Racionalmente, alguien con tan poca popularidad y que va cayendo aún más en las cifras, según las encuestas, tampoco puede esperar que la reciban con grandes muestras de afecto. Es unánime entre las encuestadoras que Dina Boluarte tiene menos de 5% del respaldo en estos meses finales del 2024. El resto de su Gobierno también está pésimamente calificado. Y allí se pueden explicar en primera instancia las reacciones de ayer en Lima.
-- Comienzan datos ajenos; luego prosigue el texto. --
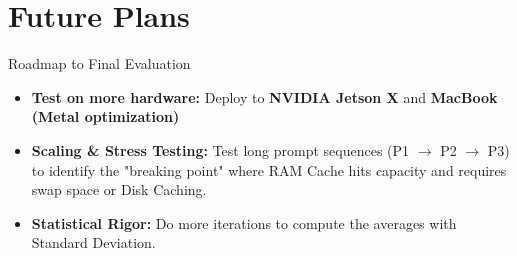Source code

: \documentclass[10pt]{beamer}
\begin{document}
\section{Future Plans}

\begin{frame}{Roadmap to Final Evaluation}
    \begin{itemize}
        \item \textbf{Test on more hardware:} Deploy to \textbf{NVIDIA Jetson X} and \textbf{MacBook (Metal optimization)}
        \item \textbf{Scaling \& Stress Testing:} Test long prompt sequences (P1 $\to$ P2 $\to$ P3) to identify the "breaking point" where RAM Cache hits capacity and requires swap space or Disk Caching.
        \item \textbf{Statistical Rigor:} Do more iterations to compute the averages with Standard Deviation.
    \end{itemize}
\end{frame}
\end{document}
Pero hay algo particularmente peligroso en este escenario de máximo desgaste de un régimen como el actual. Uno es la rabia de la gente que va concentrándose y que no tiene válvula de escape porque no se resuelven ni se resolverán sus demandas, por lo menos en este Gobierno. Y el segundo es que se aprecia el endurecimiento de las medidas represivas, en el entendido militar y policial de que constituye su deber defender el statu quo.
Esperemos que esta escalada de protestas y represión no vaya en aumento. Es un escenario peligroso para un evento internacional de la talla de APEC en apenas unos días y en el mediano plazo, de un proceso electoral que está ad portas.
Resulta aún más complejo si vemos que desde las regiones, casi espontáneamente, los pobladores van expresando su frustración. Trujillo y Ayacucho pararon ayer. Y ya hay agricultores heridos de bala y policías confusos. La convulsión social, que lamentamos de antemano, parece inevitable.